The ITF Junior Circuit is the premier level for worldwide competition among under-18 junior tennis players. Founded in 1977 with only nine tournaments, the 2011 ITF Junior Circuit offered over 350 tournaments in 118 countries. Mirroring the ATP and WTA circuits, the ITF Junior Circuit ranks players and crowns a year end world champion.

History
The ITF Junior Circuit is organized by the International Tennis Federation. Since its creation it has been the beginning of many successful careers. Some Junior World Champions that have gone on to achieve great success on the pro tour include Ivan Lendl, Pat Cash, Gabriela Sabatini, Martina Hingis, Marcelo Ríos, Andy Roddick, Amélie Mauresmo, Roger Federer, and many more. From 1982 through 2003, the ITF Junior Circuit recognized Year End Champions in singles and doubles. Beginning in 2004, the rankings were combined and a single champion in both boys' and girls' competition was recognized.

Tournament grades
Just like the ATP and WTA, junior tournaments are divided into different levels. The highest level tournaments are the junior grand slams and the Youth Olympics, followed by the ITF Junior Masters, an event that resembles the year-end finals. The five Grade A tournaments are the junior equivalent of the ATP Masters 1000 and WTA Premier Mandatory events in terms of points awarded relative to the grand slams. In calendar order, these are the Copa Gerdau, the Trofeo Bonfiglio, the Osaka Mayor's Cup, the Abierto Juvenil Mexicano, and the Orange Bowl. All remaining tournaments are assigned Grades 1 through 5. Tournaments labeled B1 through B3 refer to regional tournaments.

The ITF mostly recently changed the points system in 2018. The new system is designed to give the higher-level Grade A and Grade 1 tournaments more weight, and to reward players who progress deeper into tournaments regardless of the level. It also elevated the junior grand slams, the Youth Olympics, and the ITF Junior Masters above the Grade A level, which was previously the highest tier. Lastly, Grade B tournaments now award the same points as their non-regional counterparts with the same grade number instead of a slightly higher amount like they did before.

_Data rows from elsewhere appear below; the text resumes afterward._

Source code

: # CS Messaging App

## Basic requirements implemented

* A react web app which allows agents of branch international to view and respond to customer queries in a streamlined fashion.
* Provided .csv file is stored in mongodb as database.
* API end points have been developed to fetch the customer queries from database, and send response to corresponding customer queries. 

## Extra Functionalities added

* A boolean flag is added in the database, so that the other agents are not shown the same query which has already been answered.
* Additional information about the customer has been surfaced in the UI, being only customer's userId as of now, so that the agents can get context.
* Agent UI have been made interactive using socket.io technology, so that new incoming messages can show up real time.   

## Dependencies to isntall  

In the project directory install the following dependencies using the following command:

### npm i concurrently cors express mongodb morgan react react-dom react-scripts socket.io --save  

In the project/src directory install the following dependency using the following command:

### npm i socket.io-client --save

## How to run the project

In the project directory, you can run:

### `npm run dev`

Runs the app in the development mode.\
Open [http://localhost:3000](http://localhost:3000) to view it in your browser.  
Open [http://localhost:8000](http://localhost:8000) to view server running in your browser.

The ITF rankings system combines both singles and doubles results. However, doubles results are underweighted by a factor of one-fourth. Additionally, only the best six results in singles and the best six results in doubles count towards a player's ranking. The point distribution for each level of tournament is as follows:

Note: The ITF Junior Masters awards 320, 250 for 3rd–4th place, and 200, 185, 165, 150 for 5th–8th place.

Junior Exempt project
In 1997, the ITF began the Junior Exempt project to help the world's top junior girls to transition to the professional level. The Junior Exempt project provides wild cards into ITF Women's Circuit events to the girls who ended the year in the top 10 of the world rankings. The number and tournament level of wild cards received depends on how high a player finishes in the top 10. Beginning with the 2007 season, the Junior Exempt project expanded to include the top 10 Boys, who receive wild cards into Futures events.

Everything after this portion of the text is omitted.